# To do:
Scan the entries below for the word "client". Copy each line that has it.

# Extracted material:
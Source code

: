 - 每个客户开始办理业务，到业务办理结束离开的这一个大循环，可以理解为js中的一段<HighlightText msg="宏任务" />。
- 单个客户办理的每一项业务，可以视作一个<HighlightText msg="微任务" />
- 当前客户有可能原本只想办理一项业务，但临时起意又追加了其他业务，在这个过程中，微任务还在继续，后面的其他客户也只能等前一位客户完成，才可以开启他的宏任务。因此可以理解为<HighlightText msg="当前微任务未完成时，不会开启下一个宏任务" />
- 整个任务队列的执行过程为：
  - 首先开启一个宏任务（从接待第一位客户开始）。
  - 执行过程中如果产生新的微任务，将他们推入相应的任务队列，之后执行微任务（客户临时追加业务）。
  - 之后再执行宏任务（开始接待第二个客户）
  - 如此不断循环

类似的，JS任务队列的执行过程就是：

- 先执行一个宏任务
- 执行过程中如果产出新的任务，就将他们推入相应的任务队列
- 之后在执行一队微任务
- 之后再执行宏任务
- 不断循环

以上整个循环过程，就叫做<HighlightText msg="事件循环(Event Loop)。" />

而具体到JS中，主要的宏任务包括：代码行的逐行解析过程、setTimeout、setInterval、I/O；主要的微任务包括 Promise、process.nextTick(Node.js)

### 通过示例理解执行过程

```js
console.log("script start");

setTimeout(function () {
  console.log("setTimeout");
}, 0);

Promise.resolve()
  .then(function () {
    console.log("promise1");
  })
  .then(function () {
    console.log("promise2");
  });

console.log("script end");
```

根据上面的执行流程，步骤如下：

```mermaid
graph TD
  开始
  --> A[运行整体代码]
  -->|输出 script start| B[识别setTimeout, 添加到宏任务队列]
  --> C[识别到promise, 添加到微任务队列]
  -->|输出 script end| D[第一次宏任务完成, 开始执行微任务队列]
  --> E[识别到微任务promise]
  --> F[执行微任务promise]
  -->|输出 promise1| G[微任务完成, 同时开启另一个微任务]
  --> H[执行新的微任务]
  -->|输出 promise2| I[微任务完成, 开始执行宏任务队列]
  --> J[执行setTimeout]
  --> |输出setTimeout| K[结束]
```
* * *
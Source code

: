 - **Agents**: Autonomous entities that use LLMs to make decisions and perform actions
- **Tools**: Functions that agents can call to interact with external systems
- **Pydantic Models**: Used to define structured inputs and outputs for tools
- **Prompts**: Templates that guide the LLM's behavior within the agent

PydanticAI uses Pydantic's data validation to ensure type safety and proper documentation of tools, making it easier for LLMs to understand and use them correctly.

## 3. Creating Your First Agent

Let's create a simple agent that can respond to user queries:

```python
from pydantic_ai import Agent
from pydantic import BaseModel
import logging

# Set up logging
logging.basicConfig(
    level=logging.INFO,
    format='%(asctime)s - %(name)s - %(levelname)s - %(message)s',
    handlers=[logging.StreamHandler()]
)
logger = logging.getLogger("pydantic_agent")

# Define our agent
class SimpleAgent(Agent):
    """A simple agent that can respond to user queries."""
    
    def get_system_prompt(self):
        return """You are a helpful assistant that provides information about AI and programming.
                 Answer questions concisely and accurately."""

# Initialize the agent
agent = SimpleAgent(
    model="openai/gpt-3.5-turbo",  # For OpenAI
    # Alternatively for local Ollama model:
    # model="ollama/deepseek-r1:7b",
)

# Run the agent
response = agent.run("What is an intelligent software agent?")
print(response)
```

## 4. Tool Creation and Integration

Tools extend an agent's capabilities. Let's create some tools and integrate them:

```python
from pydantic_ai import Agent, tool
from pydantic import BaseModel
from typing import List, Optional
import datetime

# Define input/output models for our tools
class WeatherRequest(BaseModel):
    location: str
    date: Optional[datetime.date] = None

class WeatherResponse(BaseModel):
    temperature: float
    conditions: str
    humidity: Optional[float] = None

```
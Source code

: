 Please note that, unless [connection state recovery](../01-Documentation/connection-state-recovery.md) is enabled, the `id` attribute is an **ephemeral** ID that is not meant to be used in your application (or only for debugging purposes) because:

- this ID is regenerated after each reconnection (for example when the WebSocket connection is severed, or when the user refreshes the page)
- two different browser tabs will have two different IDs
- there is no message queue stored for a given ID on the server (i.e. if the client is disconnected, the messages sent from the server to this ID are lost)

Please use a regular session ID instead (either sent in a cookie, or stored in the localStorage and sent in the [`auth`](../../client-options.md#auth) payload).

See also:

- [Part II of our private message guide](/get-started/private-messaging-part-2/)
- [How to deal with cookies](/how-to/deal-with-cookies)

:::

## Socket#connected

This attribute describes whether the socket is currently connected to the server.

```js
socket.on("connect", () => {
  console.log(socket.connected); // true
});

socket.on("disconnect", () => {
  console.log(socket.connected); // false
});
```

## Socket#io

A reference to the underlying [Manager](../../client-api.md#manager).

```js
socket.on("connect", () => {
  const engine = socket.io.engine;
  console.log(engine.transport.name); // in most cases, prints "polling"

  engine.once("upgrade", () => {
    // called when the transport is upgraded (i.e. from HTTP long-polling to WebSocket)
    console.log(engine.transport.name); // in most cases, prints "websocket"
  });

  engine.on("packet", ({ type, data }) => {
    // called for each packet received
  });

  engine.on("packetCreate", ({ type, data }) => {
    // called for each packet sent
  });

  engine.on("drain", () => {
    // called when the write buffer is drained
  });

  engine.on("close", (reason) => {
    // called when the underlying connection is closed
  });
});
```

# Response:
- there is no message queue stored for a given ID on the server (i.e. if the client is disconnected, the messages sent from the server to this ID are lost)
Please use a regular session ID instead (either sent in a cookie, or stored in the localStorage and sent in the [`auth`](../../client-options.md#auth) payload).
A reference to the underlying [Manager](../../client-api.md#manager).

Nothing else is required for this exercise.